Excellence, Monsieur le Président,

Veuillez considérer notre lettre comme un hommage à votre noble fonction à la tête d’un grand peuple auquel nous sommes très attachés. Elle est ouverte malgré nous puisque nous ne disposons d'aucun autre moyen pour nous assurer qu'elle vous parvienne, merci infiniment de ne pas nous en tenir rigueur.
Permettez que nous commencions par vous adresser nos compliments et par formuler des vœux de réussite pour vous, votre peuple et votre pays.

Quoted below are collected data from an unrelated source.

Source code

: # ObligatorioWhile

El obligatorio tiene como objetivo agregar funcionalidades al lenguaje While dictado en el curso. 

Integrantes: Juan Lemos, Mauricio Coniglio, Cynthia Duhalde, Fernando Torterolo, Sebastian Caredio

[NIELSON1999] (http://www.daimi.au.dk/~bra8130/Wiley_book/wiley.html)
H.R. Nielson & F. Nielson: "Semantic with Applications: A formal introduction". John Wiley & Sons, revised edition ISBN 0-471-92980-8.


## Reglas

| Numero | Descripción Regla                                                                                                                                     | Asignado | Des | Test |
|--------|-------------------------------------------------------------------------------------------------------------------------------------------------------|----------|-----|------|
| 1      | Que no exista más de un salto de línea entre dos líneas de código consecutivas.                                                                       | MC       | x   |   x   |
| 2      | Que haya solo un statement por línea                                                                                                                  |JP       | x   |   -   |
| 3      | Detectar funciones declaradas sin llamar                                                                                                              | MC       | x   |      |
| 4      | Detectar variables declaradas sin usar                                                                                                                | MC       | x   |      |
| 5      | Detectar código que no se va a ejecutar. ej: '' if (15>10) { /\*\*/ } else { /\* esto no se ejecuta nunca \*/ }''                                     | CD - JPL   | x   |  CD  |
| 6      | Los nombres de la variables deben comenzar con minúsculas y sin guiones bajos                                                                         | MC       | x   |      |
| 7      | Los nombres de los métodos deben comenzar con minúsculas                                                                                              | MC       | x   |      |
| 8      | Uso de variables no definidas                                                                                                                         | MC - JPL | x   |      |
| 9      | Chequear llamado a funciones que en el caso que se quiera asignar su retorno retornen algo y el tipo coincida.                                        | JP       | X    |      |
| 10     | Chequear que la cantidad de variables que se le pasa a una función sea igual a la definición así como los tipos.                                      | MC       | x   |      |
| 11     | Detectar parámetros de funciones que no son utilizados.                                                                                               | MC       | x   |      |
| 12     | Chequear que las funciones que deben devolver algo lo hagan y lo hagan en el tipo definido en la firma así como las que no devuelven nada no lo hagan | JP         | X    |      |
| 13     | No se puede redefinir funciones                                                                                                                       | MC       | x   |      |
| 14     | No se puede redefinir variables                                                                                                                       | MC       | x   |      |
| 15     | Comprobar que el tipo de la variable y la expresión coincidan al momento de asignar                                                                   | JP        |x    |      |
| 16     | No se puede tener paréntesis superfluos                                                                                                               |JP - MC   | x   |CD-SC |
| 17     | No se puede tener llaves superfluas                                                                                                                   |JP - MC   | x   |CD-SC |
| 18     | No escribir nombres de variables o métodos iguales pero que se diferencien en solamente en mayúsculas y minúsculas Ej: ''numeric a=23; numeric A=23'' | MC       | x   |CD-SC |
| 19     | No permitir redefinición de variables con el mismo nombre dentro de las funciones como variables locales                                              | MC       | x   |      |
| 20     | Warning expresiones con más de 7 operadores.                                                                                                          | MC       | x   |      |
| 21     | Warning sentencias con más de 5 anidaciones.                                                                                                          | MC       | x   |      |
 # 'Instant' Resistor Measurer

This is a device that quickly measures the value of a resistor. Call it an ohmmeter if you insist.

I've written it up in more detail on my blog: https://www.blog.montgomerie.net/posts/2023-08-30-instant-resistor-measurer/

Excellence, Monsieur le Président,

Deux événements apparemment anodins mais à notre avis significatifs nous ont amené à prendre l’initiative de vous écrire :
§ Un jeune artiste plasticien qui assurait des cours à l’école française de Moroni a été "remercié" pour avoir participé à une manifestation qualifiée d'anti français
§ Un autre artiste est interdit d'Alliance franco-comorienne à Moroni pour la même raison
La manifestation en question tire sa source dans les traditions culturelles comoriennes utilisées dans le temps, avant la colonisation, pour dénoncer les contrevenants aux mœurs et coutumes, une sorte de bannissement. En mars 2009, la manifestation cibla bien évidemment la consultation référendaire que l'Etat français s'apprêtait à organiser à Mayotte, loin d'être "une manifestation politique violente" (comme l'a caractérisé le directeur de l'Alliance), le GUNGU fut "un charivari de protestations" (comme l'a décrit un écrivain comorien). En tout état de cause, personne n'a été violentée et on ne signale aucun dégât matériel.
Voilà, Monsieur le Président, une illustration presque banale de ce que vivent les Comoriens au quotidien dans leurs relations avec les autorités françaises aux Comores.
Les réactions comoriennes contre le maintien de Mayotte dans la République Française constituent un droit imprescriptible. Dans votre communication aux élus maorais le 16 décembre 2008 au Palais de l'Elysée, vous avez prouvé que vous mesuriez bien la dimension de ce combat national pour recouvrer l'intégrité territoriale de l'Archipel des Comores et l'unité de la nation comorienne. Vous avez indiqué avec pertinence dans votre discours : "les Comoriens ne renonceront jamais à leur revendication sur Mayotte". Malheureusement les autorités françaises aux Comores ne l'ont pas compris. Elles misent sur une répression qui confine à de la mesquinerie pour endiguer toute protestation contre la politique française aux Comores. Imaginez Monsieur le Président que l'on propose à un Comorien bi national de renoncer à sa nationalité française parce qu'il s'opposait à la Consultation du 29 mars, que l'on veuille retirer la bourse à ses enfants, etc. Imaginez, Monsieur le Président, que l'on s'appuie sur des "pseudo" amis de la France pour opposer les Comoriens les uns aux autres, on a même vu une association comorienne "vraie-fausse" amie de la France constituer une milice, tentative insensée d'importer à Moroni, les pratiques des "pro français" de Mayotte. Négation grossière des libertés fondamentales des personnes qui donne une piètre image de la France !
Cette attitude, Monsieur le Président, ne peut que créer et nourrir des sentiments anti-français aux Comores. Cette situation perdure en s'aggravant. Ami véritable de la France, il nous apparaissait comme étant de notre devoir de tirer la sonnette d'alarme, d'en souligner l'extrême urgence en essayant de toucher le sommet de l'Etat français.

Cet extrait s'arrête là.